One year, several bloggers I knew chose words that would provide some structure to their year.  They used that single word as a motto to drive their lives forward a bit.  It was a great idea.  But, I think that I will require more than a word this year.  I need a concept that encompasses more than a word.  I need a word and then a general way to keep that work working for me.

And I think I have it.  My word for 2014 will be (drumroll, please…….)  LESS.

Think of it….  Less Stress, Less Materialism, Less Clutter, Less Stress, Less Distractions, Less Fabric (gulp, there, I have said it…gotta use up what I have first), Less Meaningless Crap filling up the moments of my life.

simplicity creative commonsLess can definitely be MORE in 2014.

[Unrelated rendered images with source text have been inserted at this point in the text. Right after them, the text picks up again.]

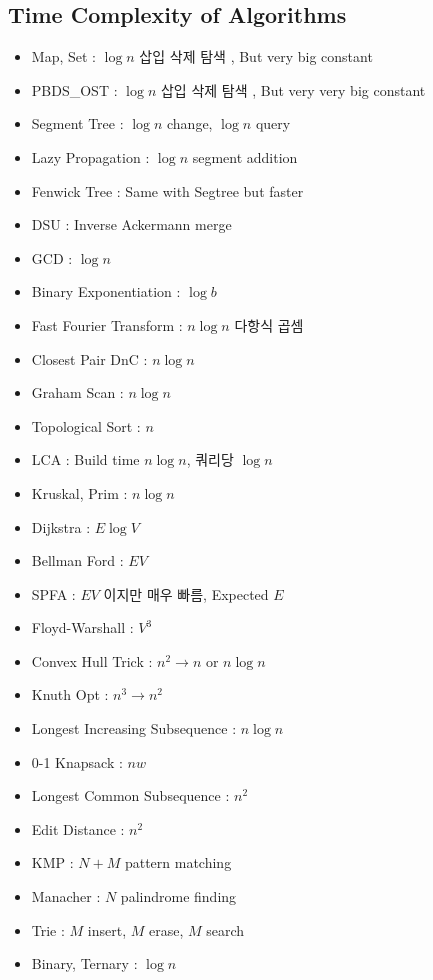 \documentclass[landscape,8pt]{article}
\begin{document}
\begin{multicols}{2}
  \subsection{Time Complexity of Algorithms}
    \begin{itemize}
      \item Map, Set : $\log n$ 삽입 삭제 탐색 , But very big constant
      \item PBDS\_OST : $\log n$ 삽입 삭제 탐색 , But very very big constant
      \item Segment Tree : $\log n$ change, $\log n$ query
      \item Lazy Propagation : $\log n$ segment addition
      \item Fenwick Tree : Same with Segtree but faster
      \item DSU : Inverse Ackermann merge
      \item GCD : $\log n$
      \item Binary Exponentiation : $\log b$
      \item Fast Fourier Transform : $n\log n$ 다항식 곱셈
      \item Closest Pair DnC : $n \log n$
      \item Graham Scan : $n \log n$
      \item Topological Sort : $n$
      \item LCA : Build time $n \log n$, 쿼리당 $\log n$
      \item Kruskal, Prim : $n\log n$
      \item Dijkstra : $E \log V$
      \item Bellman Ford : $EV$
      \item SPFA : $EV$ 이지만 매우 빠름, Expected $E$
      \item Floyd-Warshall : $V^3$
      \item Convex Hull Trick : $n^2 \to n$ or $n \log n$
      \item Knuth Opt : $n^3 \to n^2$
      \item Longest Increasing Subsequence : $n \log n$
      \item 0-1 Knapsack : $nw$
      \item Longest Common Subsequence : $n^2$
      \item Edit Distance : $n^2$
      \item KMP : $N+M$ pattern matching
      \item Manacher : $N$ palindrome finding
      \item Trie : $M$ insert, $M$ erase, $M$ search
      \item Binary, Ternary : $\log n$
    \end{itemize}


\end{multicols}
\end{document}
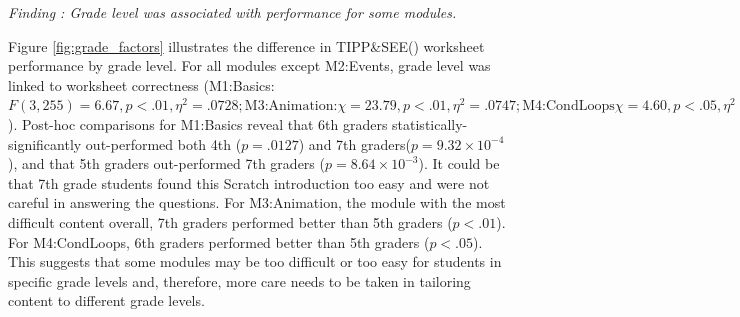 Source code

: \documentclass[sigconf,manuscript,review,anonymous]{acmart} %
\def\ts{TIPP\&SEE}
\begin{document}
\textit{Finding : Grade level was associated with performance for some modules.}

Figure \ref{fig:grade_factors} illustrates the difference in \ts() worksheet performance by grade level. For all modules except M2:Events, grade level was linked to worksheet correctness (M1:Basics:\begin{math}F(3, 255)=6.67, p<.01, \eta^2=.0728; \text{M3:Animation:}\chi=23.79, p<.01, \eta^2=.0747; \text{M4:CondLoops} \chi=4.60, p<.05, \eta^2=.0118\end{math}). Post-hoc comparisons for M1:Basics reveal that 6th graders statistically-significantly out-performed both 4th (\begin{math}p=.0127\end{math}) and 7th graders(\begin{math}p=9.32\times10^{-4}\end{math}), and that 5th graders out-performed 7th graders (\begin{math}p=8.64\times10^{-3}\end{math}). It could be that 7th grade students found this Scratch introduction too easy and were not careful in answering the questions. For M3:Animation, the module with the most difficult content overall, 7th graders performed better than 5th graders (\begin{math}p<.01\end{math}). For M4:CondLoops, 6th graders performed better than 5th graders (\begin{math}p<.05\end{math}). This suggests that some modules may be too difficult or too easy for students in specific grade levels and, therefore, more care needs to be taken in tailoring content to different grade levels.
\end{document}
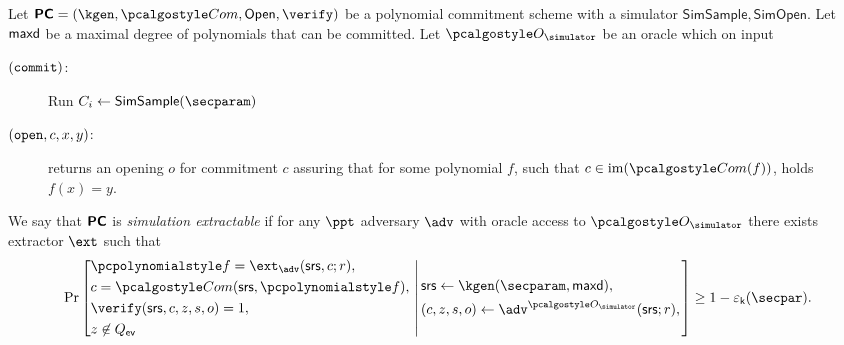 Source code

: \documentclass[runningheads,11pt]{llncs}
\begin{document}
\begin{definition}
  \label{def:sepcom}
  Let $\PCOM = (\kgen, \com, \open, \verify)$ be a polynomial commitment
  scheme with a simulator $\mathsf{SimSample}, \mathsf{SimOpen}$. Let $\mathsf{maxd}$ be a maximal degree of polynomials that can be
  committed.
  Let $\oracles$ be an oracle which on input
  \begin{description}
\item[$(\mathtt{commit})$:] Run $C_{i} \gets \mathsf{SimSample}(\secparam)$
  \item[$(\mathtt{open}, c, x, y)$:] returns an opening $o$ for commitment $c$
    assuring that for some polynomial $f$, such that $c \in \image(\com(f))$,
    holds $f(x) = y$.
  \end{description}
  We say that $\bm{\mathsf{PC}}$ is \emph{simulation extractable} if for any $\ppt$
  adversary $\adv$ with oracle access to $\oracles$ there exists extractor
  $\ext$ such that
\[
  \Pr \left[
    \begin{aligned}
      & \p{f} = \ext_\adv(\srs, c; r),\\
      & c = \com(\srs, \p{f}),\\
      & \verify(\srs, c, z, s, o) = 1,\\
      & z \not\in \Qev
    \end{aligned}
    \,\left|\,
      \vphantom{
        \begin{aligned}
          & \\
          & \\
          & \\
          &
        \end{aligned}
        }
    \begin{aligned}
      & \srs \gets \kgen(\secparam, \maxdeg),\\
      & (c, z, s, o) \gets \adv^{\oracles}(\srs; r), \\
    \end{aligned}
  \right.\right]
  \geq 1 - \epsk(\secpar).
\]
\end{definition}
\end{document}
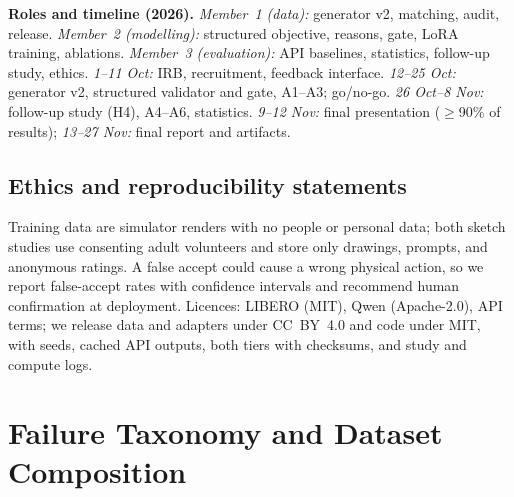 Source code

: \documentclass{article} %
\begin{document}
\textbf{Roles and timeline (2026).} \emph{Member~1 (data):} generator v2, matching, audit, release. \emph{Member~2 (modelling):} structured objective, reasons, gate, LoRA training, ablations. \emph{Member~3 (evaluation):} API baselines, statistics, follow-up study, ethics. \emph{1--11 Oct:} IRB, recruitment, feedback interface. \emph{12--25 Oct:} generator v2, structured validator and gate, A1--A3; go/no-go. \emph{26 Oct--8 Nov:} follow-up study (H4), A4--A6, statistics. \emph{9--12 Nov:} final presentation ($\ge$90\% of results); \emph{13--27 Nov:} final report and artifacts.

\subsection*{Ethics and reproducibility statements}
Training data are simulator renders with no people or personal data; both sketch studies use consenting adult volunteers and store only drawings, prompts, and anonymous ratings. A false accept could cause a wrong physical action, so we report false-accept rates with confidence intervals and recommend human confirmation at deployment. Licences: LIBERO (MIT), Qwen (Apache-2.0), API terms; we release data and adapters under CC~BY~4.0 and code under MIT, with seeds, cached API outputs, both tiers with checksums, and study and compute logs.




\raggedbottom
\appendix
\section{Failure Taxonomy and Dataset Composition}
\label{app:taxonomy}
\end{document}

Clutter and organization is going to be an ongoing challenge since we moved 18 months ago in to much smaller surroundings.  Sometimes, it isn’t as though you have too much stuff as it is that it just can’t be all in the middle of the room and on display all of the time.

I am also seriously considering something called Project 333.   The goal of Project 333 is simple.  Live with 33 items of clothing for 3 months.  This includes shoes, clothes, accessories, and jewelry.  It excludes any sentimental jewelry you never take off (wedding ring?), sleepwear, workout wear (but only wear it to work out), underwear, and in home only lounge wear.

I even found this wonderful plan for making 56 outfits out of 10 key pieces from GoodWill.  Even if you don’t want to purchase your pieces from GoodWill or another thrift shop, you can still use the plan to fill in among your current favorite pieces to make a great wardrobe for yourself with just those 10 pieces!  That leaves you 23 pieces for shoes, accessories, jewelry, or just an extra dress or shirt or something fun.  The more I think about it, I have clothing that doesn’t go together or that doesn’t really fit well or make me feel great, so I don’t wear them.  I probably wear the same few things over and over and over.  Why keep the rest in the way so it is hard to find my favorites?

I also hope that by having fewer key pieces, as they wear out or need to be replaced, I can find nicer pieces (preferably made in the USA or somewhere without sweat shops) to replace them with.  Less stuff, more versatility, more wearability, less junky stuff that will just be thrown out.  I am definitely working toward more Reduce, Reuse, Recycle in my life.

Also, I am definitely working toward more healthy eating and less junky filler in my diet over the next year.  But, that is a post for another day.

So, what is your plan for 2014?  Will you join me in wanting LESS this year?